### [Assigned task]
Only the lines from the one containing "## 🚀 Features" to the end of the data are wanted; print them exactly as they appear.

── Records for the task ──

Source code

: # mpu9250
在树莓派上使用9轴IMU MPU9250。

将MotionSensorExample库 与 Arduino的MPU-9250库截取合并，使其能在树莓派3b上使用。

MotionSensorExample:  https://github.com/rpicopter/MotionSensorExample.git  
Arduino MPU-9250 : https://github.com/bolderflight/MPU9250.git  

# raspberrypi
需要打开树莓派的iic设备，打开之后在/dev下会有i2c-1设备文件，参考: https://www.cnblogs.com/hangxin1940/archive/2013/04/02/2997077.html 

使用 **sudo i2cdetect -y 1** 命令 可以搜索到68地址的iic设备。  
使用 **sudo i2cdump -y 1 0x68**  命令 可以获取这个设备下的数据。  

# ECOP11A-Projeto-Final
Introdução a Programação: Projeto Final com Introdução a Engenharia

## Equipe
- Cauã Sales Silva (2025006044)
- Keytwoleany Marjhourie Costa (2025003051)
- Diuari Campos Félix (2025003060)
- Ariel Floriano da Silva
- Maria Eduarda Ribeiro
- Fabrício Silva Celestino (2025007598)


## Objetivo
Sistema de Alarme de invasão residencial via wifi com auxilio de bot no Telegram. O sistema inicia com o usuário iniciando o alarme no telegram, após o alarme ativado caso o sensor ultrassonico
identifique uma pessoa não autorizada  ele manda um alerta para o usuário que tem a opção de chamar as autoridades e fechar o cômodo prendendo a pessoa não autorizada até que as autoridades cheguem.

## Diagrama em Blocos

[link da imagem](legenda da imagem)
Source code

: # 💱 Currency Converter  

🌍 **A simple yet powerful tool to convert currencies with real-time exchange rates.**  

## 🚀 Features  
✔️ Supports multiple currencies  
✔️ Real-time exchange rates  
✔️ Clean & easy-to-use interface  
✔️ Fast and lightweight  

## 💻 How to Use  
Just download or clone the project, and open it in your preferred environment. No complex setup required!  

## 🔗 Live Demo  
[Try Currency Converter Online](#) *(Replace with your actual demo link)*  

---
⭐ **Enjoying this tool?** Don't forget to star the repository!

───

### [Exercise solution]
## 🚀 Features  
✔️ Supports multiple currencies  
✔️ Real-time exchange rates  
✔️ Clean & easy-to-use interface  
✔️ Fast and lightweight  

## 💻 How to Use  
Just download or clone the project, and open it in your preferred environment. No complex setup required!  

## 🔗 Live Demo  
[Try Currency Converter Online](#) *(Replace with your actual demo link)*  

---
⭐ **Enjoying this tool?** Don't forget to star the repository!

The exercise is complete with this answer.